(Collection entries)
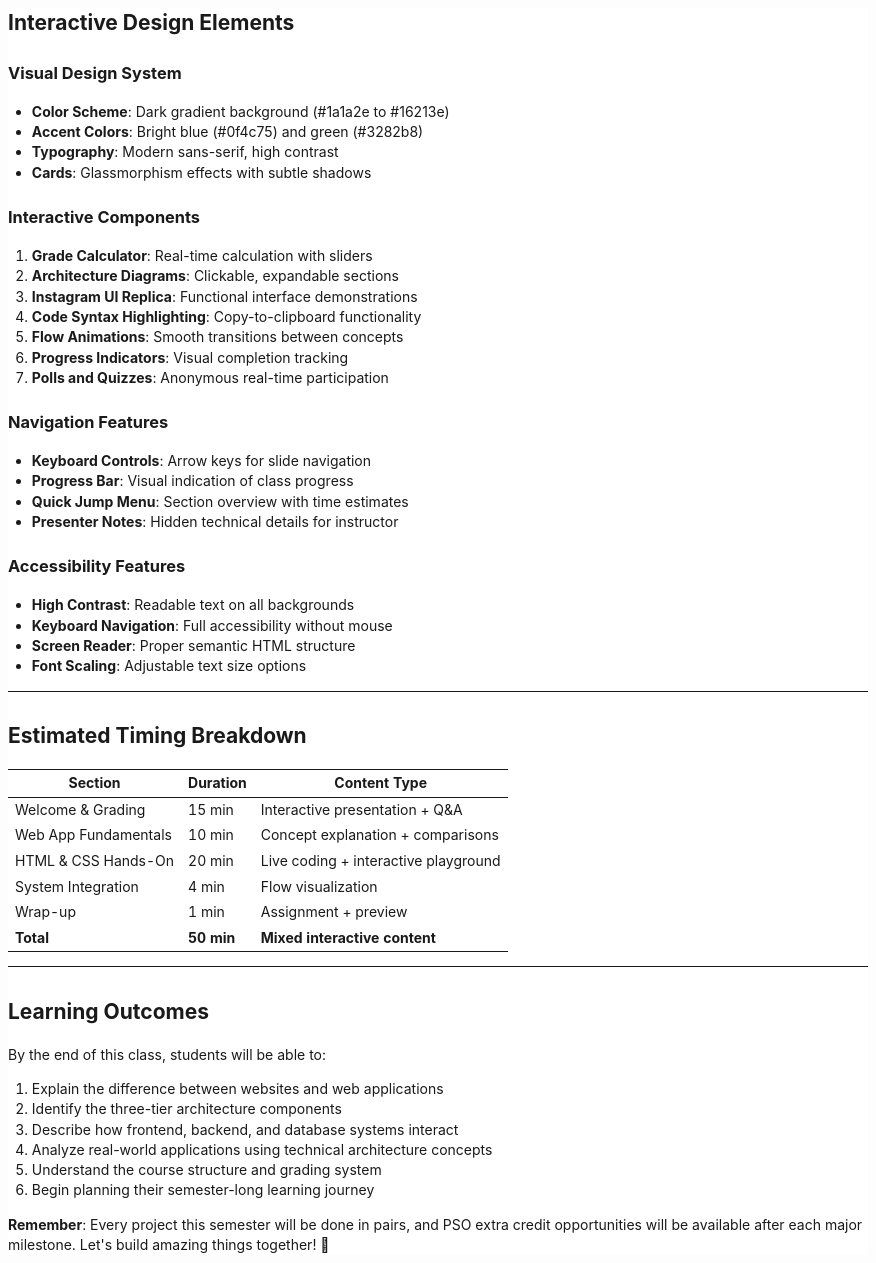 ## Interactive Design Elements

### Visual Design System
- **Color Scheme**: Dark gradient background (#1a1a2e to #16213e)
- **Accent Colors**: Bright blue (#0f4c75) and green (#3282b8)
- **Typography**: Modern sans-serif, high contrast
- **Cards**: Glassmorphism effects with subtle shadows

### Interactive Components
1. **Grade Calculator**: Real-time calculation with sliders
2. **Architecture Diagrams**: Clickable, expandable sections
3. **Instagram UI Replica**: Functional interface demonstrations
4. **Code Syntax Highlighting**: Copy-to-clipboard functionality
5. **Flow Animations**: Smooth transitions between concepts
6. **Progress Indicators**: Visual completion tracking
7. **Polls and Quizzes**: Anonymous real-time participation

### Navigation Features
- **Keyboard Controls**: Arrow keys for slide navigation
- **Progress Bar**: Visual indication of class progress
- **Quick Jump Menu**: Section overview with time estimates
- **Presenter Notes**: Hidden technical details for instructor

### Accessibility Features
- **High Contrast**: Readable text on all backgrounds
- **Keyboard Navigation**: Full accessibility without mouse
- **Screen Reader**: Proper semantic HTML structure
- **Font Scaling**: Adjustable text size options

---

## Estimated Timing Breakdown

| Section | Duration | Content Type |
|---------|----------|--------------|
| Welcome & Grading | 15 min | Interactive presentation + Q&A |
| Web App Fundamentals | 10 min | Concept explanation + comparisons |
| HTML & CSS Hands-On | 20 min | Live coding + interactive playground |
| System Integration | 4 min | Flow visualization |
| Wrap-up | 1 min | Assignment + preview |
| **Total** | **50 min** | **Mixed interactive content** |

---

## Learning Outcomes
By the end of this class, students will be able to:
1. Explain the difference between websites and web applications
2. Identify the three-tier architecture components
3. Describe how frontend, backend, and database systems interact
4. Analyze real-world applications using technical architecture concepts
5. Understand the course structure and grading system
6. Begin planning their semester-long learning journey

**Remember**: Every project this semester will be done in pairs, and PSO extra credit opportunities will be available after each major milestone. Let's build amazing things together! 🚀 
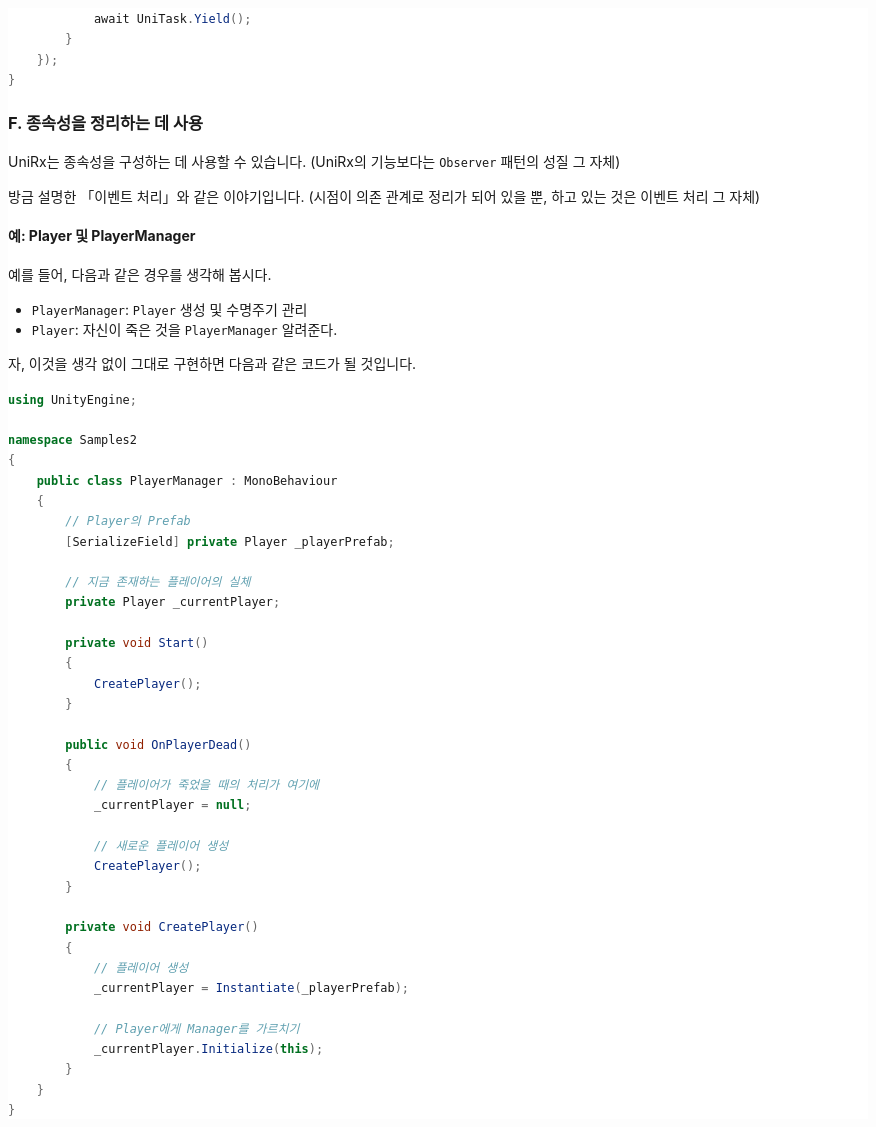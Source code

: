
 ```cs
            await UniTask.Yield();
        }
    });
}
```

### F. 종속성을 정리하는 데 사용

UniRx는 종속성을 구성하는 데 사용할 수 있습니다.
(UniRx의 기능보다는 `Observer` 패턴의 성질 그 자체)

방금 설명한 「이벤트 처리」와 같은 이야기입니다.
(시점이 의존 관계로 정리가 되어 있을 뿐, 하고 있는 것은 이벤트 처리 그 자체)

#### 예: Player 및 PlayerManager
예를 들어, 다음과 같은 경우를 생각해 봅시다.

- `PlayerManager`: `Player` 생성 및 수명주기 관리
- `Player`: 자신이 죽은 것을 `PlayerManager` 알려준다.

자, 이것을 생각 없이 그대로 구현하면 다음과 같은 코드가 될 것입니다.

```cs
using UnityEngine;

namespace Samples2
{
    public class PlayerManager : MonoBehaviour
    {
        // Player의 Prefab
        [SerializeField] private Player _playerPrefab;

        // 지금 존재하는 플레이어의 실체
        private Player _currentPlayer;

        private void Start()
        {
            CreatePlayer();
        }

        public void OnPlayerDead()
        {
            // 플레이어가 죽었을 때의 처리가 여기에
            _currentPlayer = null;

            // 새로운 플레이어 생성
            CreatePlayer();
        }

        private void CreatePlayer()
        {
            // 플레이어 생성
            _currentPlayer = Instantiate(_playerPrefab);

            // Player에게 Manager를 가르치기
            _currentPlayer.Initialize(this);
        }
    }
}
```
--
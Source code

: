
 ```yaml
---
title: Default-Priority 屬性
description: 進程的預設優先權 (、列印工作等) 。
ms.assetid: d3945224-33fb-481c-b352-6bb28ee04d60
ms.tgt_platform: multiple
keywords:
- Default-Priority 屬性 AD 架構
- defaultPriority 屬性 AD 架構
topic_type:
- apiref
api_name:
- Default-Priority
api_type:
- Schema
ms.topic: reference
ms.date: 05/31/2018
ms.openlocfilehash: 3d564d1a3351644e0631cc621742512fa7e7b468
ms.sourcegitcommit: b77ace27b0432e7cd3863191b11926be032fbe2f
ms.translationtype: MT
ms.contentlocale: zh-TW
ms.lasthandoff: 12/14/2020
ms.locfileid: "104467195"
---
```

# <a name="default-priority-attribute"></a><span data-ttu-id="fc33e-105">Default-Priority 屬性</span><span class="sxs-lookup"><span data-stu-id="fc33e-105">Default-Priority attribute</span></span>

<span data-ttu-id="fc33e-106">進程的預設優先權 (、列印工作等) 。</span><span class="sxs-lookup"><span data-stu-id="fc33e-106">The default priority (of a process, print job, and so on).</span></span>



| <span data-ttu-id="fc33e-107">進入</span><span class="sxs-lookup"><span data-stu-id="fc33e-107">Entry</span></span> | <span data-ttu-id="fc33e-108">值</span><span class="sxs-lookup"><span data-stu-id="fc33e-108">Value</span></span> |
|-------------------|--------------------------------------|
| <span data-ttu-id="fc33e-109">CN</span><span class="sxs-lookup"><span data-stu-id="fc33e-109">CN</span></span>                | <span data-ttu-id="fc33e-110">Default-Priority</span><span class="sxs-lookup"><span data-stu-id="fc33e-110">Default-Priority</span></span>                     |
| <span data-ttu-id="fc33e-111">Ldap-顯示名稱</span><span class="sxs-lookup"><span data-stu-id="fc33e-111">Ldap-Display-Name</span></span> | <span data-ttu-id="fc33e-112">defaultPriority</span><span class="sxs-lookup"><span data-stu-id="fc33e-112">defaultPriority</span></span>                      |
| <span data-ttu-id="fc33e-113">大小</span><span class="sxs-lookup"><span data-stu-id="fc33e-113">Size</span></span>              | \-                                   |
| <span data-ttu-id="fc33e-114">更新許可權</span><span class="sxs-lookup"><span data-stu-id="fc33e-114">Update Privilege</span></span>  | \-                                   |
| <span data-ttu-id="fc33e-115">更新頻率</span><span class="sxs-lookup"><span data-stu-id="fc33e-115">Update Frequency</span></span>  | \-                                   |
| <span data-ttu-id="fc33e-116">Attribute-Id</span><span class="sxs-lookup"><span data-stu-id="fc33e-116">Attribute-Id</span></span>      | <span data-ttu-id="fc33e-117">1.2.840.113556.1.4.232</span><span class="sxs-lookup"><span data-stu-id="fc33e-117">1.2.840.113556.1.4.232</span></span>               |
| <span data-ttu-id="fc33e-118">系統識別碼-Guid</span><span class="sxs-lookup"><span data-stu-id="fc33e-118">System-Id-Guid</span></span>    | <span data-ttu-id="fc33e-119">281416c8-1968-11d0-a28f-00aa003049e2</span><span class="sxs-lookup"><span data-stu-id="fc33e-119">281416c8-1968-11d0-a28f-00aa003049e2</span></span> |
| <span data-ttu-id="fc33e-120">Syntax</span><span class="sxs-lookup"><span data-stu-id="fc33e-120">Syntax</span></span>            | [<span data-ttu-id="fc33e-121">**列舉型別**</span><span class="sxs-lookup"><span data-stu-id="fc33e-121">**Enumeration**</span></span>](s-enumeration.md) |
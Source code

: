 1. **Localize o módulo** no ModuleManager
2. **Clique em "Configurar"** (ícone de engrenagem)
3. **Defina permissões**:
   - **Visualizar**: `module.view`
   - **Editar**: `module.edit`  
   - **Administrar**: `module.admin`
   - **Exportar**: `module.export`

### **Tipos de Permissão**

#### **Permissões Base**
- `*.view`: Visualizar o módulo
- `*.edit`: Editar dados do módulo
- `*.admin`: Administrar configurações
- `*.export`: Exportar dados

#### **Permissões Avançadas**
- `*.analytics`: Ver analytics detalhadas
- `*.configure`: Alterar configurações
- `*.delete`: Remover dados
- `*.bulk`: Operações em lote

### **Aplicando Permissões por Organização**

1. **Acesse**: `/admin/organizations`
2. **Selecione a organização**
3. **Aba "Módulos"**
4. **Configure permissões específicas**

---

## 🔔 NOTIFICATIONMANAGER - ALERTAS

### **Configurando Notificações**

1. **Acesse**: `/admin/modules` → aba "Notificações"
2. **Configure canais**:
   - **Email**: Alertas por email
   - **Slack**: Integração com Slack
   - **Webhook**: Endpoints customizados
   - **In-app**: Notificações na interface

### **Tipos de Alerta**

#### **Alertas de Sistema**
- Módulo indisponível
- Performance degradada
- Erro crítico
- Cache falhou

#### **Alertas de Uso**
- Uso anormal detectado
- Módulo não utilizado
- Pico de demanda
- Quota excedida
--
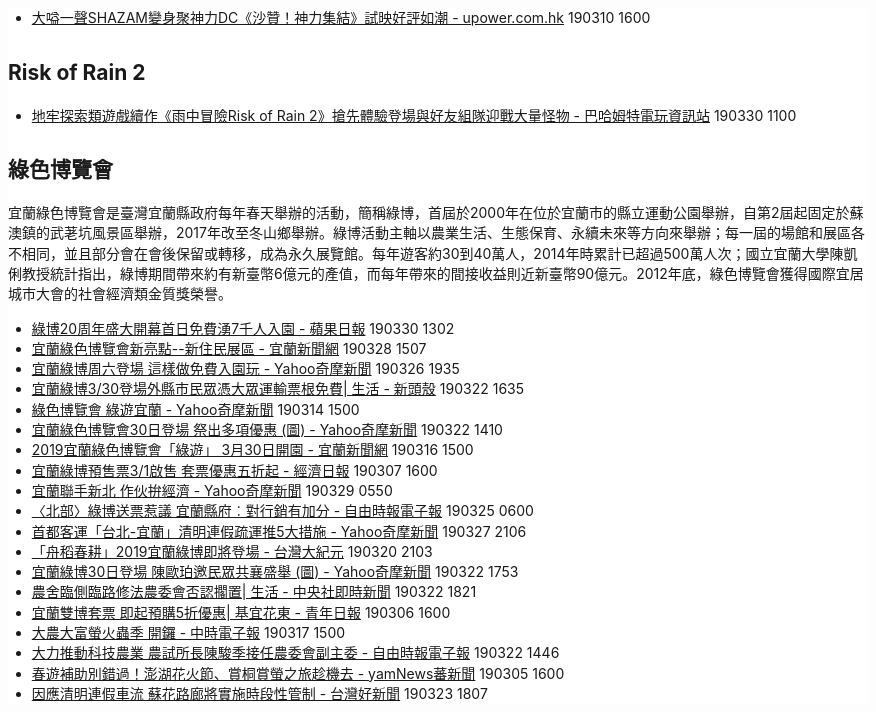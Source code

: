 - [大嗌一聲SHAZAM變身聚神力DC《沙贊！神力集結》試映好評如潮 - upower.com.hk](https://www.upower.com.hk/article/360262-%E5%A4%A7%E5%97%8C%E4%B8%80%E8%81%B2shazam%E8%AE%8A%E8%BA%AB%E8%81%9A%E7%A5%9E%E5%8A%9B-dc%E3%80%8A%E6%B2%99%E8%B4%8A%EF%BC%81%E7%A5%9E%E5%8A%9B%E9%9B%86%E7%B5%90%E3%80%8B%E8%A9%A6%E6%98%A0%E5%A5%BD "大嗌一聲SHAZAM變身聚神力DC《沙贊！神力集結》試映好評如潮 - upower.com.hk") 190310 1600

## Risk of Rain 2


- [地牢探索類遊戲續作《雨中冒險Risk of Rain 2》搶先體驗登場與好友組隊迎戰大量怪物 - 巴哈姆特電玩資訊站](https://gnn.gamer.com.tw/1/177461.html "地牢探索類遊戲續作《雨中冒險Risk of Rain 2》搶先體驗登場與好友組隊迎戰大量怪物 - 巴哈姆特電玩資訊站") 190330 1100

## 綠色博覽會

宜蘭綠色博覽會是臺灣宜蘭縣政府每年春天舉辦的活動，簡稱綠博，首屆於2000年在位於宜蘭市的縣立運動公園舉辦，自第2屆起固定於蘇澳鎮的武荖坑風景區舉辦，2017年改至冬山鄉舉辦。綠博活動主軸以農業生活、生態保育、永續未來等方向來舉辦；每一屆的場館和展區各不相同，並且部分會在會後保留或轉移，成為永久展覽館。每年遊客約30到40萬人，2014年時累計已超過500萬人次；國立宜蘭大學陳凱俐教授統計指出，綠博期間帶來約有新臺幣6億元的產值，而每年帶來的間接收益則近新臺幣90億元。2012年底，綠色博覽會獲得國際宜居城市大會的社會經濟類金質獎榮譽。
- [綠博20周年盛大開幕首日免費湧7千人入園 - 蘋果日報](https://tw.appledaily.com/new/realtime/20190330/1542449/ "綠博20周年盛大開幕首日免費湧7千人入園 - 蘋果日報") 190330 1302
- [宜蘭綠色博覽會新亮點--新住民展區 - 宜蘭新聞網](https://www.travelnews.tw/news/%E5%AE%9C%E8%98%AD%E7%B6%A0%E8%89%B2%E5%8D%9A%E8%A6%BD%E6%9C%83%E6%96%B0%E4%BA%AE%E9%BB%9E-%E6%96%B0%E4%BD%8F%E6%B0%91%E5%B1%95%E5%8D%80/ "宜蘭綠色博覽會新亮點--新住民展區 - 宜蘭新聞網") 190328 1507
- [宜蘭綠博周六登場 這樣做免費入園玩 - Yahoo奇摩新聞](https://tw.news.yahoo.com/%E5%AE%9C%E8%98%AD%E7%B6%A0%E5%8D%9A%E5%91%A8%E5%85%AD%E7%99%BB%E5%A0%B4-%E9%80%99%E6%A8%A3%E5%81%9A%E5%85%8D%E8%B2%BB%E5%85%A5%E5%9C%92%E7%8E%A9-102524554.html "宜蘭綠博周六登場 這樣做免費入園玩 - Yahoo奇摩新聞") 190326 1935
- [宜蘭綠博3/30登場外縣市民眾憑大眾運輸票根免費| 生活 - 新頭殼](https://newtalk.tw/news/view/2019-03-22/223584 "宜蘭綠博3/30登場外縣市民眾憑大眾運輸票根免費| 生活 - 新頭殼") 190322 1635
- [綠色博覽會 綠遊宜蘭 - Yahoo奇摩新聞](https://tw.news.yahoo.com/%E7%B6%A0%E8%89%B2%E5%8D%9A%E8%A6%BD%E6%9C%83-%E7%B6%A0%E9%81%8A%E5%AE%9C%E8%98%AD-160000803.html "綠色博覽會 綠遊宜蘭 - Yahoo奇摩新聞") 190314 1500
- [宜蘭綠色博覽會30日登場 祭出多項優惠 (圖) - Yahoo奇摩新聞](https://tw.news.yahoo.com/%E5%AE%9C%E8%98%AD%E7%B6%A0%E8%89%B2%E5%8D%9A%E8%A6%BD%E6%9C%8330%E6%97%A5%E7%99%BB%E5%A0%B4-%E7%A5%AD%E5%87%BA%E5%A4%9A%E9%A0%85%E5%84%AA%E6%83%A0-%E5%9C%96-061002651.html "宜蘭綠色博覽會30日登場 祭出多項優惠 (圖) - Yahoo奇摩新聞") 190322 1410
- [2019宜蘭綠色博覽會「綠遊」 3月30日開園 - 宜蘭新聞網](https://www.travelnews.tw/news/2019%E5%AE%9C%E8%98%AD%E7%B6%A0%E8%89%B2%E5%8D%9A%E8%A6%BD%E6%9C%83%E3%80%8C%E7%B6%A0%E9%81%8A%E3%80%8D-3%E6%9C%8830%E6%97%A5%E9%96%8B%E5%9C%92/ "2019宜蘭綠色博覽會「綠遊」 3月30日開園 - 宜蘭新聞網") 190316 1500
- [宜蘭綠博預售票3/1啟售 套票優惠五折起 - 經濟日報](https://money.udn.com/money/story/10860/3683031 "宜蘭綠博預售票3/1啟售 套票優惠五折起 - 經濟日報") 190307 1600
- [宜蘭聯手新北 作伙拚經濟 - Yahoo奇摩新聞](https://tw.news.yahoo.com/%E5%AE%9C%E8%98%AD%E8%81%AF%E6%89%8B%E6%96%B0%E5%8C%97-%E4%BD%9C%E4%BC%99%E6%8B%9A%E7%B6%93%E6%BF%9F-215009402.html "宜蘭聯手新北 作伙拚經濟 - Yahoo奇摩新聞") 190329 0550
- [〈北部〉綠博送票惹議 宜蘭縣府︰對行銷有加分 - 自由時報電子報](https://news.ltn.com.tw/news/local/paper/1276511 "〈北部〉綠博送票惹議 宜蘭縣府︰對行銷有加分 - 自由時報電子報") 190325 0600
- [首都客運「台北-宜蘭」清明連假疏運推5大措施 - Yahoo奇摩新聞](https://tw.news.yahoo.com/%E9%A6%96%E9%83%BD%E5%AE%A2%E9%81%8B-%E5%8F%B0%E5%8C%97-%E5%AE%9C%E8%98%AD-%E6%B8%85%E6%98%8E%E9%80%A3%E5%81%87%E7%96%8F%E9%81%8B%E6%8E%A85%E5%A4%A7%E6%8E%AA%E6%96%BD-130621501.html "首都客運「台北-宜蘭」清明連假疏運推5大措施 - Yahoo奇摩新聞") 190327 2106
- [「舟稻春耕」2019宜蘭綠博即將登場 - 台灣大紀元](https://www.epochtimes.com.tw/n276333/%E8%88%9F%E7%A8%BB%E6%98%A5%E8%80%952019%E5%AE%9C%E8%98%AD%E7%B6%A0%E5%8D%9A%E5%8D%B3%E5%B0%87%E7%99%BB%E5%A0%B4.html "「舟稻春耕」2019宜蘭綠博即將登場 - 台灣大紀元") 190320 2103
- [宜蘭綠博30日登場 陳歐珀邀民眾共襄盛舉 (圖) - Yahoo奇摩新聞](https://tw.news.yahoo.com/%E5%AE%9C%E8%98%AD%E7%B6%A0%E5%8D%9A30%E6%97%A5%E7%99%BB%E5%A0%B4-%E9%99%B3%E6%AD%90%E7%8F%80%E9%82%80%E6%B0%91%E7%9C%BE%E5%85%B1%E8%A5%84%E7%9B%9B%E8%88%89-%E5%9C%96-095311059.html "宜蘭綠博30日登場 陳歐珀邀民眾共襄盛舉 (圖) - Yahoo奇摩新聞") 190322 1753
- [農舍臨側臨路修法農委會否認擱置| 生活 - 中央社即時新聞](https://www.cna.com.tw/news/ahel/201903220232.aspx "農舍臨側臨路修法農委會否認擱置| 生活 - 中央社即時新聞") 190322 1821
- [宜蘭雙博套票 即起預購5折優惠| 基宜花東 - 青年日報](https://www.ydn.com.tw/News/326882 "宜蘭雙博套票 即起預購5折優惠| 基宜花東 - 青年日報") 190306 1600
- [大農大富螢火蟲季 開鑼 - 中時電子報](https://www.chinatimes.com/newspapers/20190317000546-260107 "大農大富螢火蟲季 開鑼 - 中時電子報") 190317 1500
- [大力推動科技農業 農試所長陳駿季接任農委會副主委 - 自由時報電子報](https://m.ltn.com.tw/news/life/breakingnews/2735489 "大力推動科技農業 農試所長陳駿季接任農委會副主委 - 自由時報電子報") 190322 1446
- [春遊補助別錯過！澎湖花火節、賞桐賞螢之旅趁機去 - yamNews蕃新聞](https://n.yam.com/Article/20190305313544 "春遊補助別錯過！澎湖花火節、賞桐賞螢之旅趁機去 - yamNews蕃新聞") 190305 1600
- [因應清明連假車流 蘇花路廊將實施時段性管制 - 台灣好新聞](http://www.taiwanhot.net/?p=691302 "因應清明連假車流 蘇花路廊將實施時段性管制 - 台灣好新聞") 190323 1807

§ Task objective
Find the line with "## Interactive Design Elements" in the entries above. Set down exactly every line from it up to and including the line with "6. Begin planning", images excluded.

§ Solved exercise
 ## Interactive Design Elements

### Visual Design System
- **Color Scheme**: Dark gradient background (#1a1a2e to #16213e)
- **Accent Colors**: Bright blue (#0f4c75) and green (#3282b8)
- **Typography**: Modern sans-serif, high contrast
- **Cards**: Glassmorphism effects with subtle shadows

### Interactive Components
1. **Grade Calculator**: Real-time calculation with sliders
2. **Architecture Diagrams**: Clickable, expandable sections
3. **Instagram UI Replica**: Functional interface demonstrations
4. **Code Syntax Highlighting**: Copy-to-clipboard functionality
5. **Flow Animations**: Smooth transitions between concepts
6. **Progress Indicators**: Visual completion tracking
7. **Polls and Quizzes**: Anonymous real-time participation

### Navigation Features
- **Keyboard Controls**: Arrow keys for slide navigation
- **Progress Bar**: Visual indication of class progress
- **Quick Jump Menu**: Section overview with time estimates
- **Presenter Notes**: Hidden technical details for instructor

### Accessibility Features
- **High Contrast**: Readable text on all backgrounds
- **Keyboard Navigation**: Full accessibility without mouse
- **Screen Reader**: Proper semantic HTML structure
- **Font Scaling**: Adjustable text size options

---

## Estimated Timing Breakdown

| Section | Duration | Content Type |
|---------|----------|--------------|
| Welcome & Grading | 15 min | Interactive presentation + Q&A |
| Web App Fundamentals | 10 min | Concept explanation + comparisons |
| HTML & CSS Hands-On | 20 min | Live coding + interactive playground |
| System Integration | 4 min | Flow visualization |
| Wrap-up | 1 min | Assignment + preview |
| **Total** | **50 min** | **Mixed interactive content** |

---

## Learning Outcomes
By the end of this class, students will be able to:
1. Explain the difference between websites and web applications
2. Identify the three-tier architecture components
3. Describe how frontend, backend, and database systems interact
4. Analyze real-world applications using technical architecture concepts
5. Understand the course structure and grading system
6. Begin planning their semester-long learning journey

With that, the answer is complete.